One of the recommendations made by KP and the delegation was accepted by the authorities  and within two days, telephone lines were installed at the camp for relatives to communicate.

The visit to the North and KP’s first –hand interaction with the IDP’s and ex –Tiger cadres galvanized the native of Myliddy into action. The plans in the pipeline to set up an NGO were expedited urgently. A project was set up to provide tuition to the 346 ex-tiger detenues sitting for the GCE (AL) exam. More projects are being planned. Their execution depends on the funds KP would be able to garner from expatriates.

Will KP be successful in collecting enough funds from the Diaspora for his newly formed NGO and its envisaged projects? This is literally and figuratively a multi – million rupee  question.

The Nediyavan faction opposed to KP has launched a vicious attack on KP and alleged that he is trying to grab overseas Tamil funds for the Govt. This campaign is spearheaded by the “Tamilnet” twins comprising Jeyachandran in Norway and  Sritharan in the USA.

The primary weapon used against KP is the “testimony” given by Dr. Velauthapillai Arudkumar from Britain after the trip to Sri Lanka. Arudkumar reportedly flew to Oslo from Colombo and met with Nediyavan ,Jeyachandran and KP Regi ,former executive director of TRO before returning to London.

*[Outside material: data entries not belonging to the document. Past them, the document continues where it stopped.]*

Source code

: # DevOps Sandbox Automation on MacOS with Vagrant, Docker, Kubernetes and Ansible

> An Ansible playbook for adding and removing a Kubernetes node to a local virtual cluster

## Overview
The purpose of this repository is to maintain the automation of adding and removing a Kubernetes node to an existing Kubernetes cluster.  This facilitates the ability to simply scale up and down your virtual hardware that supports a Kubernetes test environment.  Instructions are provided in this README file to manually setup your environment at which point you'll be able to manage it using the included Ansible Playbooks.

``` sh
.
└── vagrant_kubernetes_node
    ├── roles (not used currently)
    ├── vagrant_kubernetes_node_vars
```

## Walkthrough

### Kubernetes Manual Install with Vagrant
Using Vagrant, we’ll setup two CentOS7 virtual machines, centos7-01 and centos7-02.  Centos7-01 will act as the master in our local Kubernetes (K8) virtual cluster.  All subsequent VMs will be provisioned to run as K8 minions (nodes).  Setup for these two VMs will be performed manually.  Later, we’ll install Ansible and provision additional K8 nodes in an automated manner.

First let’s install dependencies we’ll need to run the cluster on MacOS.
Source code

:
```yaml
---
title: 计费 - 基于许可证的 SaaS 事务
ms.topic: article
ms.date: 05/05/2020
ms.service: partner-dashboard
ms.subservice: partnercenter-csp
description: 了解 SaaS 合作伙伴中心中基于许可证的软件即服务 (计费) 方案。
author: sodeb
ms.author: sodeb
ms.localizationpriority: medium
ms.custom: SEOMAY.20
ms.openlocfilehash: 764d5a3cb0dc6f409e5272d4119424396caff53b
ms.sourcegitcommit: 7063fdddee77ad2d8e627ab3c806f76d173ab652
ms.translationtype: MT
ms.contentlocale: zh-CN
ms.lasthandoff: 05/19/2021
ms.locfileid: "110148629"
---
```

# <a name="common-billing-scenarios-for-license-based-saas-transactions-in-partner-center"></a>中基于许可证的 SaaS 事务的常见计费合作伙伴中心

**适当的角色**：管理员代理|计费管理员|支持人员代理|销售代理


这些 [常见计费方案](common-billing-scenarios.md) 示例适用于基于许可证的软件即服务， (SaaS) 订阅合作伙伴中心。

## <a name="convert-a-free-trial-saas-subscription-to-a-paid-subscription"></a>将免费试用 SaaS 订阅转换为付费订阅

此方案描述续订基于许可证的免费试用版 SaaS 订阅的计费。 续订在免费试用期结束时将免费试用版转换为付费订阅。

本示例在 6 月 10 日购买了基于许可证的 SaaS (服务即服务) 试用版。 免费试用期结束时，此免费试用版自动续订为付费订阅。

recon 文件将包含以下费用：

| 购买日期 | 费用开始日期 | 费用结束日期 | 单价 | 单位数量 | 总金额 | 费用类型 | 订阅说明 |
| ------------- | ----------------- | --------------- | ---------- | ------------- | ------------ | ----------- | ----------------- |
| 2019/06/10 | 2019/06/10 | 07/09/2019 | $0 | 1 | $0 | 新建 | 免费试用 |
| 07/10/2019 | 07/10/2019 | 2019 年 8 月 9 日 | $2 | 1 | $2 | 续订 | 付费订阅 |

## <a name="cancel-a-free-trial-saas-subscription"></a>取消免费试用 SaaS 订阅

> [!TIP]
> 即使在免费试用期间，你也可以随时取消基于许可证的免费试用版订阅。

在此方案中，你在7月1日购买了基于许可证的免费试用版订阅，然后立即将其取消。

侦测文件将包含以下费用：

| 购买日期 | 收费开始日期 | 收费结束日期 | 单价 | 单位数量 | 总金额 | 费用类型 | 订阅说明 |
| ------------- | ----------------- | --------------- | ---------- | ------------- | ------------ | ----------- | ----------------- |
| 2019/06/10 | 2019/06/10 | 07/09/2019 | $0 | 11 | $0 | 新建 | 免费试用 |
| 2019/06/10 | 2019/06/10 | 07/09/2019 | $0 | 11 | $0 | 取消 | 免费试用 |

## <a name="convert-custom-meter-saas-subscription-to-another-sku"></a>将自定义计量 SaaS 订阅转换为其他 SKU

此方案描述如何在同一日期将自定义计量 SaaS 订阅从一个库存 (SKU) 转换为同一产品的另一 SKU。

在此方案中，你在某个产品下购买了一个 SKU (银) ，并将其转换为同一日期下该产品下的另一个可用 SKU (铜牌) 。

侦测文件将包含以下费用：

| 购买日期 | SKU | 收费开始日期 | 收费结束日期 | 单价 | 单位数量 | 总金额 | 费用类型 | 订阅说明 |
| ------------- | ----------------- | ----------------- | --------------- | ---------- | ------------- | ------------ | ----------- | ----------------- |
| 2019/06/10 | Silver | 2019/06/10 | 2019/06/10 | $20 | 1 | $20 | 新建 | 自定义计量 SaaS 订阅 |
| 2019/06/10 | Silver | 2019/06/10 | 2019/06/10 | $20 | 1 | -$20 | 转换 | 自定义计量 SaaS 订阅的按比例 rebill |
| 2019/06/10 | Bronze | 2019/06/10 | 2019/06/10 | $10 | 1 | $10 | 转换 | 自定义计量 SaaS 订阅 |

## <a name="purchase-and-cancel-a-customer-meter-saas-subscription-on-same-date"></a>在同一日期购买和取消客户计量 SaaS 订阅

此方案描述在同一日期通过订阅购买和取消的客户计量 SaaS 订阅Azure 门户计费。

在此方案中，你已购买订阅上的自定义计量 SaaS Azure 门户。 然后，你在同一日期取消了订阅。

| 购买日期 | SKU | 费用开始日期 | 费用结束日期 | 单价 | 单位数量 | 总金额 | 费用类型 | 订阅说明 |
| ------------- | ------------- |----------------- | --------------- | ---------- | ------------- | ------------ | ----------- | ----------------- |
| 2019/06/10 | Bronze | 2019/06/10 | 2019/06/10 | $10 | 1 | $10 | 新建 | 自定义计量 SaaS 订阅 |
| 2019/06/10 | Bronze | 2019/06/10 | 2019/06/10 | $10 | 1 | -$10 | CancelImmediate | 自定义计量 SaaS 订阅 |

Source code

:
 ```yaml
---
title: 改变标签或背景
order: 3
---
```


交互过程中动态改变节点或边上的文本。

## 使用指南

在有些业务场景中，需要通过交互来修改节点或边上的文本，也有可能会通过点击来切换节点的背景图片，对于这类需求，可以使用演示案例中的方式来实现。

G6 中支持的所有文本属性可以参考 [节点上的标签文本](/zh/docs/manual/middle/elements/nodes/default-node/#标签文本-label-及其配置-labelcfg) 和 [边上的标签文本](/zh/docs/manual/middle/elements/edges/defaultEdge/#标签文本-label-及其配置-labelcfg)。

The “Tamilnet” which is a mouthpiece of the Nediyavan faction is using Arudkumar’s  account of the trip to demonstrate that KP is  in the custody of  Sri Lankan intelligence. Puerile attempts are being made to portray this fact as a new discovery. The pro–Nediyavan Tamil media is now blaming KP for the LTTE debacle. The truth is being distorted to make a scapegoat of KP.

Another member of the delegation , Charles Anthonydas also in London has set the record straight through some media interviews. It may be recalled that Charles represented the Tamil Eelam Liberation Organization (TELO) during the Thimphu talks of 1985. Apart from exposing the terminological inexactitudes and inaccuracies in Arudkumar’s allegations, Charles has also made a pertinent point.

He says that everyone in the delegation knew very well that KP had been captured by the Sri Lankan government and that he was in their custody. Therefore it was nothing new to find KP in the hands of the military intelligence. The purpose of the visit was not to discover an already known fact. Charles says that the objective of the visit was to explore possibilities of creating a “space” through which the Diaspora could help the Tamils there. This could only be done through the good offices of the Colombo government.

The campaign against KP by the “Tamilnet” and its allies suggests that the Nediyavan faction is jittery about the outcome of KP’s efforts. If KP succeeds in getting enough aid from the Diaspora and utilize it to help the affected Tamils the thinking of the Diaspora could be radically transformed. Instead of continuing on a confrontational course the Diaspora could cooperate with the Colombo Govt and thereby enter a new phase in ethnic relations. This prospect is unpalatable to the Tamil hawks and hence the frantic attempt to denigrate KP and pre-empt such a move.

In such a situation  where the anti-KP faction is hell bent on vilifying him as a traitor it remains to be seen whether Pathmanathan would be able to convince influential sections of the Diaspora into supporting his venture. For KP to succeed he should be able to demonstrate that funds generated from the Diaspora are utilized transparently and efficiently for the betterment of  the affected people  in the North – East.